Seehofer spricht von "geringer Fallzahl" und sieht weiter kein strukturelles Problem

Bei den Sicherheitsbehörden in Bund und Ländern sind knapp 380 Verdachtsfälle von Rechtsextremismus registriert worden. 319 davon entfallen auf die Länder, 58 auf den Bund, wie aus einem am Dienstag von Bundesinnenminister Horst Seehofer (CSU) vorgestellten Lagebericht hervorgeht. 1064 weitere Fälle wurden bei der Bundeswehr festgestellt. Seehofer sprach von einer "geringen Fallzahl", er sieht weiterhin "kein strukturelles Problem".

Der Bericht bezieht sich auf den Zeitraum zwischen Anfang 2017 und Ende März diesen Jahres. "Im Schwerpunkt geht es um Chatgruppen zum Austausch rassistischer, antisemitischer Inhalte", sagte Verfassungsschutzpräsident Thomas Haldenwang.

Nach Seehofers Angaben sind bislang nur 34 der rechtsextremen Verdachtsfälle erwiesen, davon 22 bei den Polizeibehörden und elf bei der Bundeswehr. "Die ganz überwiegende Mehrheit der Mitarbeiter der Sicherheitsbehörden steht fest auf dem Boden des Grundgesetzes", hob der Minister hervor. Aber jeder erwiesene Fall sei eine "Schande" und müsse "rigoros" verfolgt werden. "Auch passives Mitläufertum ist nicht erlaubt", stellte Seehofer klar. Er kündigte an, den Lagebericht fortzuschreiben und durch Analysen zu ergänzen.

Der größte Teil der 58 Fälle bei Bundesbehörden entfiel laut Seehofer auf die Bundespolizei. Die meisten der 319 Fälle aus den Ländern entfielen mit 59 auf Hessen, gefolgt von Berlin mit 53 und Nordrhein-Westfalen mit 45. Auf Bayern entfielen 31 Vorkommnisse, auf Sachsen 28 und auf Baden-Württemberg 23. Brandenburg und Bremen wiesen jeweils 18 Fälle auf, Niedersachsen 16.

Mecklenburg-Vorpommern registrierte 15 Vorkommnisse. Rheinland-Pfalz und Sachsen-Anhalt erfassten jeweils neun Fälle, Thüringen registrierte fünf. In Hamburg gab es vier Meldungen, in Schleswig-Holstein drei. Das Saarland stellte keinen Fall fest.

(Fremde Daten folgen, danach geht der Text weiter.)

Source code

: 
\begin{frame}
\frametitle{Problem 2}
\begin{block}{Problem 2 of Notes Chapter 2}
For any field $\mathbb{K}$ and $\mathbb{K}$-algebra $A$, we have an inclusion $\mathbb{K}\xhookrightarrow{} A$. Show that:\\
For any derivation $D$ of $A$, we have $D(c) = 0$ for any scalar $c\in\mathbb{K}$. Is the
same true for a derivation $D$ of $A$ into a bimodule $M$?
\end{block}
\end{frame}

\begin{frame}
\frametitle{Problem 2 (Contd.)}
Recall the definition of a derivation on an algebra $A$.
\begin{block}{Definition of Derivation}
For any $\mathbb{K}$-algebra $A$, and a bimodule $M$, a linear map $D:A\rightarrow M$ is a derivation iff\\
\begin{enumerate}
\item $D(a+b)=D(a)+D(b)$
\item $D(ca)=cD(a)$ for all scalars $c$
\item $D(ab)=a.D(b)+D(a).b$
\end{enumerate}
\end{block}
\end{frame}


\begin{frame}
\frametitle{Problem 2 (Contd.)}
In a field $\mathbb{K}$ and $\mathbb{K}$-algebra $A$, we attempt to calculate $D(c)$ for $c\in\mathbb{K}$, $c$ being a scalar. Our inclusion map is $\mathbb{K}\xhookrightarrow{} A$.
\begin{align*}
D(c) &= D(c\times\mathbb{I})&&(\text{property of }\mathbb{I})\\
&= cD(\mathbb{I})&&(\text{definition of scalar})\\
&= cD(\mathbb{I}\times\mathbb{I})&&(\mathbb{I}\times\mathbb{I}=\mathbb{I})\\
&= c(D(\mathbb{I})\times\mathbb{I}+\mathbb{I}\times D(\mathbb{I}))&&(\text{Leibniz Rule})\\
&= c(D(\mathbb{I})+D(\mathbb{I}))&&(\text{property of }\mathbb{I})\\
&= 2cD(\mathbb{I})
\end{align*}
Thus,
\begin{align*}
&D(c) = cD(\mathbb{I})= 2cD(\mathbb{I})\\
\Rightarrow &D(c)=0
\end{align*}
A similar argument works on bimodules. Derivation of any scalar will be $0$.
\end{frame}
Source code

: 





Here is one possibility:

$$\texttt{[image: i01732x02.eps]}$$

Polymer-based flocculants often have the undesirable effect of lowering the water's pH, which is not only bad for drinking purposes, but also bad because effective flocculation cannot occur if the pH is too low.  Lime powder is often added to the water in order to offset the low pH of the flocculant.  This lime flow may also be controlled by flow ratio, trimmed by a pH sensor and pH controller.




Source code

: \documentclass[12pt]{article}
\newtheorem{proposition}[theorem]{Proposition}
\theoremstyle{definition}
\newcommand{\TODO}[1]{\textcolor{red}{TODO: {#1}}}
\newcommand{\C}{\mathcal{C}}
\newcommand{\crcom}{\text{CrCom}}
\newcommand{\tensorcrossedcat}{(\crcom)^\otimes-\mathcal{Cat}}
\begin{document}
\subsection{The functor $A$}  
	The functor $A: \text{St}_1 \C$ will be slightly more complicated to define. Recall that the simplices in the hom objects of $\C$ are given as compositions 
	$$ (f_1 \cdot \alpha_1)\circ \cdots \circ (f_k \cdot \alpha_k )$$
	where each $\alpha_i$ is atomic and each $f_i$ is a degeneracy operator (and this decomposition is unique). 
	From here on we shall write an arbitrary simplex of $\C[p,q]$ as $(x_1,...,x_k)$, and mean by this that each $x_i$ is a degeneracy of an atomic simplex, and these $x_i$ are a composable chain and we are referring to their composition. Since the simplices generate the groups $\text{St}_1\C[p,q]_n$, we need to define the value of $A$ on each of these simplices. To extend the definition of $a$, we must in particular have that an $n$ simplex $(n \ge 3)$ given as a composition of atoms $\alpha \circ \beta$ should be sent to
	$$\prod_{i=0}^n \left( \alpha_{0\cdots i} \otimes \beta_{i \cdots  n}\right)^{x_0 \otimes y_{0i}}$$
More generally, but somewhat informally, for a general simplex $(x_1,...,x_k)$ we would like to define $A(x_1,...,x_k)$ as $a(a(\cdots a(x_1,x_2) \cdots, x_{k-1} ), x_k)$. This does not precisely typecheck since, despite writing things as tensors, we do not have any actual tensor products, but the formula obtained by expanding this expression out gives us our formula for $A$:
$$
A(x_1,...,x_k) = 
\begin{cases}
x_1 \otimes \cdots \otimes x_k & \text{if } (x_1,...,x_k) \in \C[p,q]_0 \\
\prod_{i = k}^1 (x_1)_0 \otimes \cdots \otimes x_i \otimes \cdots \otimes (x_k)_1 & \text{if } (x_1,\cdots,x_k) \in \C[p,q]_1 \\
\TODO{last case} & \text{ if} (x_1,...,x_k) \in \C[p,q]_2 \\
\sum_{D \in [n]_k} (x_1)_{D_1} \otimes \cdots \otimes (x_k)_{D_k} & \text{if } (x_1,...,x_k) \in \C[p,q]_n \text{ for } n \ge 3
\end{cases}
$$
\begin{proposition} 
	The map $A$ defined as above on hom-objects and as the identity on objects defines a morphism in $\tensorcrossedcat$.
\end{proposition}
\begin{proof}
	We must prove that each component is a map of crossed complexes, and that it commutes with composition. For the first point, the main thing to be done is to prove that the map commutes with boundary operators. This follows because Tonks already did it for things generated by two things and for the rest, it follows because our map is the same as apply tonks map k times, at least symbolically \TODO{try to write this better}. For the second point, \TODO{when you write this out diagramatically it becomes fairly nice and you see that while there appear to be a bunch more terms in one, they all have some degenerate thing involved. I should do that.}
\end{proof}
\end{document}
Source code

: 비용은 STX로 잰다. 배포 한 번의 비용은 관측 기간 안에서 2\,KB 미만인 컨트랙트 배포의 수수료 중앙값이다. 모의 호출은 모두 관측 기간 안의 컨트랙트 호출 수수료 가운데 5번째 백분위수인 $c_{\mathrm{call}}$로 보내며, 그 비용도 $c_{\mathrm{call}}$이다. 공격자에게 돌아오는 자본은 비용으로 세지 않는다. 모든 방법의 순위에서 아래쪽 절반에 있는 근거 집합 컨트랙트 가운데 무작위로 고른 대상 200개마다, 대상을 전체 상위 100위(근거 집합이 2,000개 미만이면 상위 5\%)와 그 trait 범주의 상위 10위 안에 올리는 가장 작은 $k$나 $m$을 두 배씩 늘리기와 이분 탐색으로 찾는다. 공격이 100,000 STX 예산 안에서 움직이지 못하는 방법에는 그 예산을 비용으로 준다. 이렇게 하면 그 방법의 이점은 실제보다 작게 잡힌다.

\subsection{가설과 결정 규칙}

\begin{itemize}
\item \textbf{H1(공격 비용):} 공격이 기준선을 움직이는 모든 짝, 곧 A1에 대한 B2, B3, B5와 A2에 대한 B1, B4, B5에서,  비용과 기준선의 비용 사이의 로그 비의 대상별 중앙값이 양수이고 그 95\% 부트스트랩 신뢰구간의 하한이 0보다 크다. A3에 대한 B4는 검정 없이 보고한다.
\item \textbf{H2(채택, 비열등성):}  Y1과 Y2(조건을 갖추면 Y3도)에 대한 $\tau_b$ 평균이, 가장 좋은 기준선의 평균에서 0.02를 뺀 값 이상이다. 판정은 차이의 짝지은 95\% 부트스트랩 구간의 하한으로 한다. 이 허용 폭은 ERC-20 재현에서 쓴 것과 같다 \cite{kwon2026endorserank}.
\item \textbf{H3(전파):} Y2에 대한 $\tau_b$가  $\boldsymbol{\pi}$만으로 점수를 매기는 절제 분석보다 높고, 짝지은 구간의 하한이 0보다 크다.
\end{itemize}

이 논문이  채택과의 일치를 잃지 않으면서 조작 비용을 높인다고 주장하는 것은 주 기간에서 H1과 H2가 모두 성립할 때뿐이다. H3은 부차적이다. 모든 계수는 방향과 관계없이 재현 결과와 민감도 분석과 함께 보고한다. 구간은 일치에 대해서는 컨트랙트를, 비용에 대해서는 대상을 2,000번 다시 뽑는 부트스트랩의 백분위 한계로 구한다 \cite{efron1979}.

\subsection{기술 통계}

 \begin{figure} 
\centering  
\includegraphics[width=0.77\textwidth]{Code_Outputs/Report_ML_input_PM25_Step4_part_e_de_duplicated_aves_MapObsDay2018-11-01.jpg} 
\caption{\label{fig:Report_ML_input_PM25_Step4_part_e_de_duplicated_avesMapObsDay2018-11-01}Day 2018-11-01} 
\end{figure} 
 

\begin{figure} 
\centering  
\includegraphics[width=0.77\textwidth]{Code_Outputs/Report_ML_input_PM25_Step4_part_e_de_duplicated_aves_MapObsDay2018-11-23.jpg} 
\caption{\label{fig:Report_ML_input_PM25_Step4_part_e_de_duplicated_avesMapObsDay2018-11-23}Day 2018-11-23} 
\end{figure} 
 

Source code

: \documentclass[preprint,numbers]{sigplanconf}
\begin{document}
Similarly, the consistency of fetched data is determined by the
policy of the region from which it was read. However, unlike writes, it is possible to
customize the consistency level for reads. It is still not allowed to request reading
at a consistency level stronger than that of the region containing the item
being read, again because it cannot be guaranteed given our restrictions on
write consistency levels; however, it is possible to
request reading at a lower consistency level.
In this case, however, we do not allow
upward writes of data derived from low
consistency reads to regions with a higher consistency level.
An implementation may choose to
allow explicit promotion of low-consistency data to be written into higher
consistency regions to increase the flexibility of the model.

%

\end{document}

Zu den 319 Verdachtsfällen wurden insgesamt 303 Verfahren eingeleitet, darunter 237 disziplinarrechtliche. 48 Verfahren wurden mit dem Ziel der Entlassungen oder Nichternennungen eingeleitet, hinzu kommen 18 arbeitsrechtliche Maßnahmen. In 261 Fällen gab es zudem strafrechtliche Verfahren.

In dem Bericht heißt es auch, es sei "grundsätzlich von einem Dunkelfeld auszugehen". Es gebe zudem inakzeptable Fälle, "die über Einzelfälle hinausgehen", ergänzte Haldenwang.

Der Bund Deutscher Kriminalbeamter widersprach Seehofers Einschätzung. "Wir haben es sicher nicht mit massiven Netzwerken zu tun, aber ein strukturelles Problem ist mit diesem Lagebericht nicht widerlegt", sagte Vorstandsmitglied Daniel Kretzschmar der "Neuen Osnabrücker Zeitung".

Nach Überzeugung von SPD-Fraktionsvize Dirk Wiese zeigt der Lagebericht "deutlichen Handlungsbedarf" auf. "Jetzt gilt es, aus den Ergebnisse die richtigen Schlussfolgerungen zu ziehen und möglichen gesetzgeberischen Handlungsbedarf zu erkennen", erklärte er.

Der FDP-Abgeordnete Benjamin Strasser kritisierte den Bericht in der "Augsburger Allgemeinen" als "oberflächliches Papier", das nur bekannte Fälle aufliste. Es sei "nicht die tiefgehende Analyse der Lage, die wir aktuell dringend brauchen", sagte Strasser.

Die Linken-Innenexpertin Ulla Jelpke warf Seehofer Verharmlosung vor. Seine Einschätzungen basierten allein auf der Zahl der Disziplinarverfahren und Ermittlungen. Doch das Problem fange weit davor an, erklärte sie.

Die Grünen-Innenexpertin Irene Mihalic bekräftige die Forderung nach einer unabhängigen Studie nur zur Polizei. Ein "vertiefter Blick" wäre wichtig, um das Ausmaß von Problemen zu erkennen, sagte sie im ZDF-"Morgenmagazin".